--- DATA ---

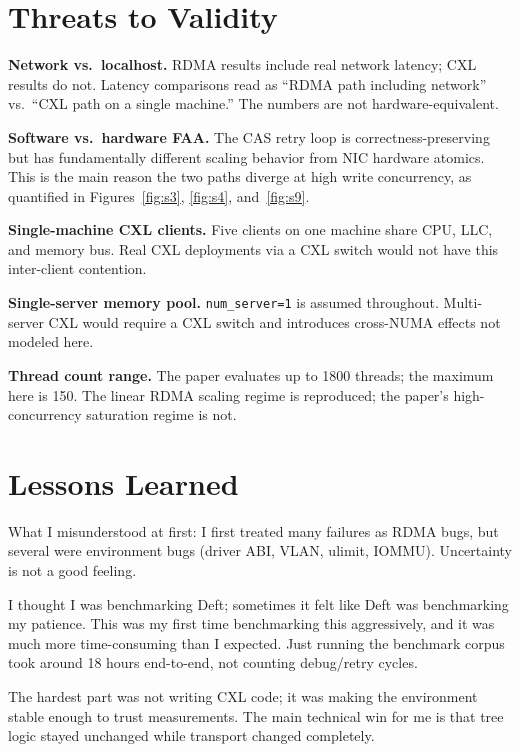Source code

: \documentclass[10pt,twocolumn]{article}
\begin{document}
\section{Threats to Validity}

\textbf{Network vs.\ localhost.}
RDMA results include real network latency; CXL results do not.
Latency comparisons read as ``RDMA path including network'' vs.\ ``CXL path on
a single machine.'' The numbers are not hardware-equivalent.

\textbf{Software vs.\ hardware FAA.}
The CAS retry loop is correctness-preserving but has fundamentally different
scaling behavior from NIC hardware atomics.
This is the main reason the two paths diverge at high write concurrency, as
quantified in Figures~\ref{fig:s3}, \ref{fig:s4}, and~\ref{fig:s9}.

\textbf{Single-machine CXL clients.}
Five clients on one machine share CPU, LLC, and memory bus.
Real CXL deployments via a CXL switch would not have this inter-client
contention.

\textbf{Single-server memory pool.}
\texttt{num\_server=1} is assumed throughout.
Multi-server CXL would require a CXL switch and introduces cross-NUMA effects
not modeled here.

\textbf{Thread count range.}
The paper evaluates up to 1800 threads; the maximum here is 150.
The linear RDMA scaling regime is reproduced; the paper's high-concurrency
saturation regime is not.

\section{Lessons Learned}

What I misunderstood at first:
I first treated many failures as RDMA bugs, but several were environment bugs
(driver ABI, VLAN, ulimit, IOMMU).
Uncertainty is not a good feeling.

I thought I was benchmarking Deft; sometimes it felt like Deft was benchmarking
my patience.
This was my first time benchmarking this aggressively, and it was much more
time-consuming than I expected.
Just running the benchmark corpus took around 18 hours end-to-end, not counting
debug/retry cycles.

The hardest part was not writing CXL code; it was making the environment stable
enough to trust measurements.
The main technical win for me is that tree logic stayed unchanged while
transport changed completely.
\end{document}
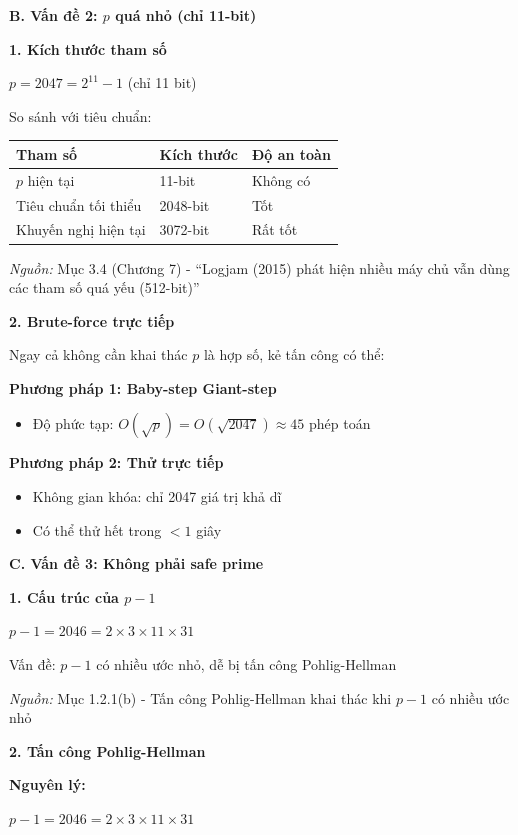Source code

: \textbf{B. Vấn đề 2: $p$ quá nhỏ (chỉ 11-bit)}

\textbf{1. Kích thước tham số}

$p = 2047 = 2^{11} - 1$ (chỉ 11 bit)

So sánh với tiêu chuẩn:

\begin{center}
\begin{tabular}{|p{4cm}|p{3cm}|p{3cm}|}
\hline
\textbf{Tham số} & \textbf{Kích thước} & \textbf{Độ an toàn} \\
\hline
$p$ hiện tại & 11-bit & Không có \\
Tiêu chuẩn tối thiểu & 2048-bit & Tốt \\
Khuyến nghị hiện tại & 3072-bit & Rất tốt \\
\hline
\end{tabular}
\end{center}

\textit{Nguồn:} Mục 3.4 (Chương 7) - ``Logjam (2015) phát hiện nhiều máy chủ vẫn dùng các tham số quá yếu (512-bit)''

\textbf{2. Brute-force trực tiếp}

Ngay cả không cần khai thác $p$ là hợp số, kẻ tấn công có thể:

\textbf{Phương pháp 1: Baby-step Giant-step}
\begin{itemize}
    \item Độ phức tạp: $O(\sqrt{p}) = O(\sqrt{2047}) \approx 45$ phép toán
\end{itemize}

\textbf{Phương pháp 2: Thử trực tiếp}
\begin{itemize}
    \item Không gian khóa: chỉ 2047 giá trị khả dĩ
    \item Có thể thử hết trong $< 1$ giây
\end{itemize}


\textbf{C. Vấn đề 3: Không phải safe prime}

\textbf{1. Cấu trúc của $p-1$}

$p - 1 = 2046 = 2 \times 3 \times 11 \times 31$

Vấn đề: $p-1$ có nhiều ước nhỏ, dễ bị tấn công Pohlig-Hellman

\textit{Nguồn:} Mục 1.2.1(b) - Tấn công Pohlig-Hellman khai thác khi $p-1$ có nhiều ước nhỏ

\textbf{2. Tấn công Pohlig-Hellman}

\textbf{Nguyên lý:}

$p - 1 = 2046 = 2 \times 3 \times 11 \times 31$

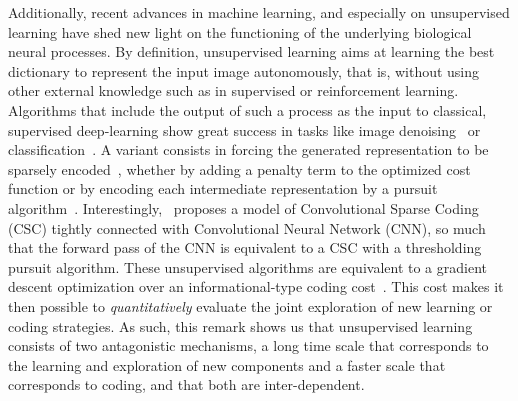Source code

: \documentclass[vision,article,submit,oneauthor,pdftex]{Definitions/mdpi}
\begin{document}
Additionally, recent advances in machine learning, and especially on unsupervised learning have shed new light on the functioning of the underlying biological neural processes. By definition, unsupervised learning aims at learning the best dictionary to represent the input image autonomously, that is, without using other external knowledge such as in supervised or reinforcement learning. Algorithms that include the output of such a process as the input to classical, supervised deep-learning show great success in tasks like image denoising~\citep{Vincent08} or classification~\citep{Sulam2017multi}. A variant consists in forcing the generated representation to be sparsely encoded~\citep{MakhzaniF13}, whether by adding a penalty term to the optimized cost function or by encoding each intermediate representation by a pursuit algorithm~\citep{Papyan16}. Interestingly,~\citep{Papyan16} proposes a model of Convolutional Sparse Coding (CSC) tightly connected with Convolutional Neural Network (CNN), so much that the forward pass of the CNN is equivalent to a CSC with a thresholding pursuit algorithm. These unsupervised algorithms are equivalent to a gradient descent optimization over an informational-type coding cost~\citep{Kingma13}. This cost makes it then possible to \emph{quantitatively} evaluate the joint exploration of new learning or coding strategies. As such, this remark shows us that unsupervised learning consists of two antagonistic mechanisms, a long time scale that corresponds to the learning and exploration of new components and a faster scale that corresponds to coding, and that both are inter-dependent. 
\end{document}
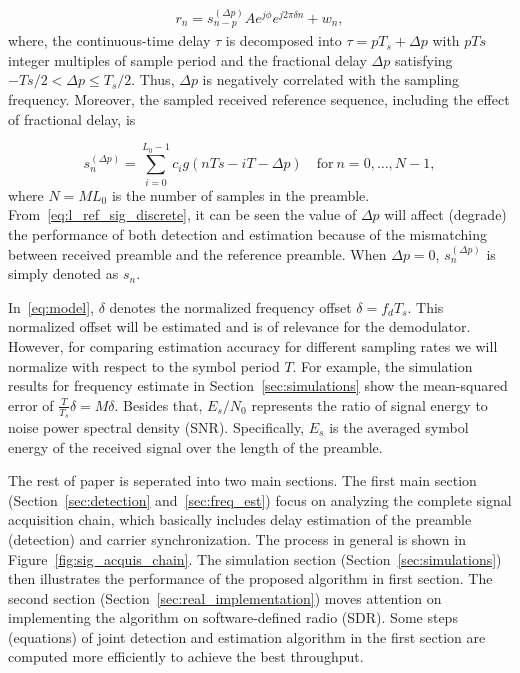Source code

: \begin{equation}
    \begin{aligned}
      \label{eq:model}
      r_n = s_{n-p}^{(\Delta p)}Ae^{j\phi}e^{j2\pi\delta n}+w_{n},
    \end{aligned}
  \end{equation}
where, the continuous-time delay $\tau$ is decomposed into $\tau=pT_s+\Delta p$ with $pTs$ integer multiples of sample period and 
the fractional delay $\Delta p$ satisfying $-Ts/2 {<} \Delta p {\leq} T_s/2$. Thus, $\Delta p$ is negatively correlated with
the sampling frequency. Moreover, the sampled received reference sequence, including the effect of fractional delay, is

\begin{equation}
  \label{eq:l_ref_sig_discrete}
  s_n^{(\Delta p)} = \sum_{i=0}^{L_0-1} c_i g(nTs-iT-\Delta p) \quad \text{for}~n=0,\ldots,N-1,
\end{equation}
where $N=ML_0$ is the number of samples in the preamble. 
From~\eqref{eq:l_ref_sig_discrete}, it can be seen the value of $\Delta p$ will affect (degrade) the performance of both detection and estimation 
because of the mismatching between received preamble and the reference preamble.
When $\Delta p=0$, $s_n^{(\Delta p)}$ is simply denoted as $s_n$.

In~\eqref{eq:model}, $\delta$ denotes the normalized frequency offset $\delta=f_dT_s$. This normalized offset
will be estimated and is of relevance for the demodulator. However, for comparing estimation accuracy for different
sampling rates we will normalize with respect to the symbol period $T$. For example, the simulation results for frequency estimate 
in Section~\ref{sec:simulations} show the mean-squared error of $\frac{T}{T_s}\delta=M\delta$.
Besides that, $E_s/N_0$ represents the ratio of signal energy to noise power spectral density (SNR).
Specifically, $E_s$ is the averaged symbol energy of the received signal over the length of the preamble.

The rest of paper is seperated into two main sections. The first main section (Section~\ref{sec:detection} and~\ref{sec:freq_est}) focus on analyzing the complete
signal acquisition chain, which basically includes delay estimation of the preamble (detection) and
carrier synchronization. The process in general is shown in Figure~\ref{fig:sig_acquis_chain}.
The simulation section (Section~\ref{sec:simulations}) then illustrates the performance of the proposed algorithm in first section.
The second section (Section~\ref{sec:real_implementation}) moves attention on implementing the algorithm 
on software-defined radio (SDR). Some steps (equations) of joint detection and estimation algorithm in the first section are computed more efficiently to achieve the best throughput.

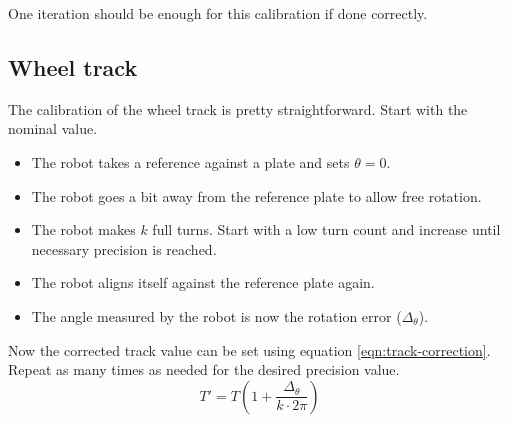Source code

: \documentclass[a4paper]{IEEEtran}
\begin{document}
One iteration should be enough for this calibration if done correctly.



\subsection{Wheel track}
The calibration of the wheel track is pretty straightforward.
Start with the nominal value.
\begin{itemize}
    \item The robot takes a reference against a plate and sets $\theta = 0$.
    \item The robot goes a bit away from the reference plate to allow free rotation.
    \item The robot makes $k$ full turns.
        Start with a low turn count and increase until necessary precision is reached.
    \item The robot aligns itself against the reference plate again.
    \item The angle measured by the robot is now the rotation error ($\Delta_\theta$).
\end{itemize}
Now the corrected track value can be set using equation \ref{eqn:track-correction}.
Repeat as many times as needed for the desired precision value.
\begin{equation}
    T' = T \left(1 + \frac{\Delta_\theta}{k \cdot 2\pi}\right)
    \label{eqn:track-correction}
\end{equation}
\end{document}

---

→ **REQUIRED WORK**
Which of the lines above carry the string "against"? Copy every one.

→ **RESPONSE TO THE EXERCISE**
    \item The robot takes a reference against a plate and sets $\theta = 0$.
    \item The robot aligns itself against the reference plate again.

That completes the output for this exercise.